Every entry below is to be retyped exactly as it appears.

Records excerpted from a collection
▼
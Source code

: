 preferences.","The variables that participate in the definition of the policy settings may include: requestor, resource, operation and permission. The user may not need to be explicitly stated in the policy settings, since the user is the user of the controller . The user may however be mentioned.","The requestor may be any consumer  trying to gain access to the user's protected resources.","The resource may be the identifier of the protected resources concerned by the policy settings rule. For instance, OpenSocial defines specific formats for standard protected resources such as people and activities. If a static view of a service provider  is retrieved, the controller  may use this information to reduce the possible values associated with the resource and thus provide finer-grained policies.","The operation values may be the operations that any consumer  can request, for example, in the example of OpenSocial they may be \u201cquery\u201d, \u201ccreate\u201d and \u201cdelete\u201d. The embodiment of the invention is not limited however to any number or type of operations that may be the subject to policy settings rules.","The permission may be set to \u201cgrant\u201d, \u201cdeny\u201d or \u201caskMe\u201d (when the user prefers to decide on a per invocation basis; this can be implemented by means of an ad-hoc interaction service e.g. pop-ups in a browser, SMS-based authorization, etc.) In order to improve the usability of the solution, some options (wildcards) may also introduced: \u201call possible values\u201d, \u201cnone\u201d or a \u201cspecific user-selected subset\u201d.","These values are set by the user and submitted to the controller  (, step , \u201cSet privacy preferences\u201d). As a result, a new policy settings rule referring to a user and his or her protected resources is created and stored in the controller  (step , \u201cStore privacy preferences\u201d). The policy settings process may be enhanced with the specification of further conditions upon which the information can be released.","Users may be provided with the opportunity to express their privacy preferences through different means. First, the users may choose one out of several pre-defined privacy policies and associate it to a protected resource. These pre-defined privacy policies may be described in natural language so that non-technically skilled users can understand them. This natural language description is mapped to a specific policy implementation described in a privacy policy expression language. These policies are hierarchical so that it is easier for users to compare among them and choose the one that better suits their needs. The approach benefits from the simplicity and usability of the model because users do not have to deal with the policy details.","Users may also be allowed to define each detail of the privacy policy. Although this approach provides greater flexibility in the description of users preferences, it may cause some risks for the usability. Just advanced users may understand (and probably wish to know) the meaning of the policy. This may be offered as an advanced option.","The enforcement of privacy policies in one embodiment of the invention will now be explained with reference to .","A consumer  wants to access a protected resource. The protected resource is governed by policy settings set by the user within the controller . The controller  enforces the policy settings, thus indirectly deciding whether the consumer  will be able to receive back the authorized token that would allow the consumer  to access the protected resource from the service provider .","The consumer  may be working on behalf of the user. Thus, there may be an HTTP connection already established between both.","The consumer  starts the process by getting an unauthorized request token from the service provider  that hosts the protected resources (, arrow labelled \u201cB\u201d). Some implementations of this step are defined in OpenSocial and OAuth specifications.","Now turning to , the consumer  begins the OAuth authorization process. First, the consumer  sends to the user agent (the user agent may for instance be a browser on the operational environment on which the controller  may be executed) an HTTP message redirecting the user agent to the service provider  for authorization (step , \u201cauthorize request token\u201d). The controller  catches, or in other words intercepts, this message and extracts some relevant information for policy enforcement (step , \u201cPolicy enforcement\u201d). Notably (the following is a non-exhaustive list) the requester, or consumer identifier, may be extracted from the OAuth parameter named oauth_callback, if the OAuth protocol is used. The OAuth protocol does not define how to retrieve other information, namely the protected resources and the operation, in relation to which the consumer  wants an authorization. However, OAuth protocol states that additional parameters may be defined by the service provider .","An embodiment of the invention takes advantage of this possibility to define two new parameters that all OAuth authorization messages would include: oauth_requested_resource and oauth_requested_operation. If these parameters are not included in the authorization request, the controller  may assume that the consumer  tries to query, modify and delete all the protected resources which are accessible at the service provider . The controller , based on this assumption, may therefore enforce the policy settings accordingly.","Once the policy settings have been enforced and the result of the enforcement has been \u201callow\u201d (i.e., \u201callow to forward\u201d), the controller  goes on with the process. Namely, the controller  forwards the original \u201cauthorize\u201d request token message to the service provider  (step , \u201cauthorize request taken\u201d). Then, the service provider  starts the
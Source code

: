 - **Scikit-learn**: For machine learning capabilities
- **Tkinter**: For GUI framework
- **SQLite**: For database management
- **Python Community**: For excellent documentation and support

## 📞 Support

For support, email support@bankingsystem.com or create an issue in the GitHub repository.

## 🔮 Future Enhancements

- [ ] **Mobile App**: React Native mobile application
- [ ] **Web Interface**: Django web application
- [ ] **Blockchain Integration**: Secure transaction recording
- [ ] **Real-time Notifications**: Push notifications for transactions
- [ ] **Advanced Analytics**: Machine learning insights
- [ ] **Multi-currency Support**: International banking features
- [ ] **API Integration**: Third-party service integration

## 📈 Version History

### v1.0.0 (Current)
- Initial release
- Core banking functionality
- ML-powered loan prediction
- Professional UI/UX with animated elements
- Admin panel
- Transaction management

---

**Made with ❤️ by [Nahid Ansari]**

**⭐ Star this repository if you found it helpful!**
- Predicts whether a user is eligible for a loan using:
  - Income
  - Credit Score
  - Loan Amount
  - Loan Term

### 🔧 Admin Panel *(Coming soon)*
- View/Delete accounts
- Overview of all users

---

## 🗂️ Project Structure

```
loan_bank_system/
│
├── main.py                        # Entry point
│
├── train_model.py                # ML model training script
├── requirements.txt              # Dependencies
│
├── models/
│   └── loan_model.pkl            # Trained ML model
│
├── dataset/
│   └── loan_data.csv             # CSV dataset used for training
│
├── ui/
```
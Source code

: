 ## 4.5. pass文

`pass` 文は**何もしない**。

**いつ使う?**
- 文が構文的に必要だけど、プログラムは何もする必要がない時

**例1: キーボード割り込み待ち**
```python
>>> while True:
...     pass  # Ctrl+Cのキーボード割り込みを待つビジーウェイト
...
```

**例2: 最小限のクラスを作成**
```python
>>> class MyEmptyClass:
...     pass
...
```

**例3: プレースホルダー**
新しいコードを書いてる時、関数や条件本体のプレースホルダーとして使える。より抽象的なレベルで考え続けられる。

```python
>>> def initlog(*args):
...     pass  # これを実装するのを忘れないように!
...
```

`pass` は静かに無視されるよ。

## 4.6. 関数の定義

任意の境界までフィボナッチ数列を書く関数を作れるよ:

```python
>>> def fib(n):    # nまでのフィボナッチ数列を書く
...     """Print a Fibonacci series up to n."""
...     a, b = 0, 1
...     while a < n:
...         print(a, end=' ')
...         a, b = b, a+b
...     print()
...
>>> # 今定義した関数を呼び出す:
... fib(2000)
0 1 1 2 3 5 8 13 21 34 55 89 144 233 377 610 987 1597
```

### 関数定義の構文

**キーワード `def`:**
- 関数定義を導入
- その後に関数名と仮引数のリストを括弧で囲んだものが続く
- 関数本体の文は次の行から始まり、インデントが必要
▲
> Solution to this problem
Source code

: preferences.","The variables that participate in the definition of the policy settings may include: requestor, resource, operation and permission. The user may not need to be explicitly stated in the policy settings, since the user is the user of the controller . The user may however be mentioned.","The requestor may be any consumer  trying to gain access to the user's protected resources.","The resource may be the identifier of the protected resources concerned by the policy settings rule. For instance, OpenSocial defines specific formats for standard protected resources such as people and activities. If a static view of a service provider  is retrieved, the controller  may use this information to reduce the possible values associated with the resource and thus provide finer-grained policies.","The operation values may be the operations that any consumer  can request, for example, in the example of OpenSocial they may be \u201cquery\u201d, \u201ccreate\u201d and \u201cdelete\u201d. The embodiment of the invention is not limited however to any number or type of operations that may be the subject to policy settings rules.","The permission may be set to \u201cgrant\u201d, \u201cdeny\u201d or \u201caskMe\u201d (when the user prefers to decide on a per invocation basis; this can be implemented by means of an ad-hoc interaction service e.g. pop-ups in a browser, SMS-based authorization, etc.) In order to improve the usability of the solution, some options (wildcards) may also introduced: \u201call possible values\u201d, \u201cnone\u201d or a \u201cspecific user-selected subset\u201d.","These values are set by the user and submitted to the controller  (, step , \u201cSet privacy preferences\u201d). As a result, a new policy settings rule referring to a user and his or her protected resources is created and stored in the controller  (step , \u201cStore privacy preferences\u201d). The policy settings process may be enhanced with the specification of further conditions upon which the information can be released.","Users may be provided with the opportunity to express their privacy preferences through different means. First, the users may choose one out of several pre-defined privacy policies and associate it to a protected resource. These pre-defined privacy policies may be described in natural language so that non-technically skilled users can understand them. This natural language description is mapped to a specific policy implementation described in a privacy policy expression language. These policies are hierarchical so that it is easier for users to compare among them and choose the one that better suits their needs. The approach benefits from the simplicity and usability of the model because users do not have to deal with the policy details.","Users may also be allowed to define each detail of the privacy policy. Although this approach provides greater flexibility in the description of users preferences, it may cause some risks for the usability. Just advanced users may understand (and probably wish to know) the meaning of the policy. This may be offered as an advanced option.","The enforcement of privacy policies in one embodiment of the invention will now be explained with reference to .","A consumer  wants to access a protected resource. The protected resource is governed by policy settings set by the user within the controller . The controller  enforces the policy settings, thus indirectly deciding whether the consumer  will be able to receive back the authorized token that would allow the consumer  to access the protected resource from the service provider .","The consumer  may be working on behalf of the user. Thus, there may be an HTTP connection already established between both.","The consumer  starts the process by getting an unauthorized request token from the service provider  that hosts the protected resources (, arrow labelled \u201cB\u201d). Some implementations of this step are defined in OpenSocial and OAuth specifications.","Now turning to , the consumer  begins the OAuth authorization process. First, the consumer  sends to the user agent (the user agent may for instance be a browser on the operational environment on which the controller  may be executed) an HTTP message redirecting the user agent to the service provider  for authorization (step , \u201cauthorize request token\u201d). The controller  catches, or in other words intercepts, this message and extracts some relevant information for policy enforcement (step , \u201cPolicy enforcement\u201d). Notably (the following is a non-exhaustive list) the requester, or consumer identifier, may be extracted from the OAuth parameter named oauth_callback, if the OAuth protocol is used. The OAuth protocol does not define how to retrieve other information, namely the protected resources and the operation, in relation to which the consumer  wants an authorization. However, OAuth protocol states that additional parameters may be defined by the service provider .","An embodiment of the invention takes advantage of this possibility to define two new parameters that all OAuth authorization messages would include: oauth_requested_resource and oauth_requested_operation. If these parameters are not included in the authorization request, the controller  may assume that the consumer  tries to query, modify and delete all the protected resources which are accessible at the service provider . The controller , based on this assumption, may therefore enforce the policy settings accordingly.","Once the policy settings have been enforced and the result of the enforcement has been \u201callow\u201d (i.e., \u201callow to forward\u201d), the controller  goes on with the process. Namely, the controller  forwards the original \u201cauthorize\u201d request token message to the service provider  (step , \u201cauthorize request taken\u201d). Then, the service provider  starts the
Source code

: - **Scikit-learn**: For machine learning capabilities
- **Tkinter**: For GUI framework
- **SQLite**: For database management
- **Python Community**: For excellent documentation and support

## 📞 Support

For support, email support@bankingsystem.com or create an issue in the GitHub repository.

## 🔮 Future Enhancements

- [ ] **Mobile App**: React Native mobile application
- [ ] **Web Interface**: Django web application
- [ ] **Blockchain Integration**: Secure transaction recording
- [ ] **Real-time Notifications**: Push notifications for transactions
- [ ] **Advanced Analytics**: Machine learning insights
- [ ] **Multi-currency Support**: International banking features
- [ ] **API Integration**: Third-party service integration

## 📈 Version History

### v1.0.0 (Current)
- Initial release
- Core banking functionality
- ML-powered loan prediction
- Professional UI/UX with animated elements
- Admin panel
- Transaction management

---

**Made with ❤️ by [Nahid Ansari]**

**⭐ Star this repository if you found it helpful!**
- Predicts whether a user is eligible for a loan using:
  - Income
  - Credit Score
  - Loan Amount
  - Loan Term

### 🔧 Admin Panel *(Coming soon)*
- View/Delete accounts
- Overview of all users

---

## 🗂️ Project Structure

```
loan_bank_system/
│
├── main.py                        # Entry point
│
├── train_model.py                # ML model training script
├── requirements.txt              # Dependencies
│
├── models/
│   └── loan_model.pkl            # Trained ML model
│
├── dataset/
│   └── loan_data.csv             # CSV dataset used for training
│
├── ui/
```
Source code

: ## 4.5. pass文

`pass` 文は**何もしない**。

**いつ使う?**
- 文が構文的に必要だけど、プログラムは何もする必要がない時

**例1: キーボード割り込み待ち**
```python
>>> while True:
...     pass  # Ctrl+Cのキーボード割り込みを待つビジーウェイト
...
```

**例2: 最小限のクラスを作成**
```python
>>> class MyEmptyClass:
...     pass
...
```

**例3: プレースホルダー**
新しいコードを書いてる時、関数や条件本体のプレースホルダーとして使える。より抽象的なレベルで考え続けられる。

```python
>>> def initlog(*args):
...     pass  # これを実装するのを忘れないように!
...
```

`pass` は静かに無視されるよ。

## 4.6. 関数の定義

任意の境界までフィボナッチ数列を書く関数を作れるよ:

```python
>>> def fib(n):    # nまでのフィボナッチ数列を書く
...     """Print a Fibonacci series up to n."""
...     a, b = 0, 1
...     while a < n:
...         print(a, end=' ')
...         a, b = b, a+b
...     print()
...
>>> # 今定義した関数を呼び出す:
... fib(2000)
0 1 1 2 3 5 8 13 21 34 55 89 144 233 377 610 987 1597
```

### 関数定義の構文

**キーワード `def`:**
- 関数定義を導入
- その後に関数名と仮引数のリストを括弧で囲んだものが続く
- 関数本体の文は次の行から始まり、インデントが必要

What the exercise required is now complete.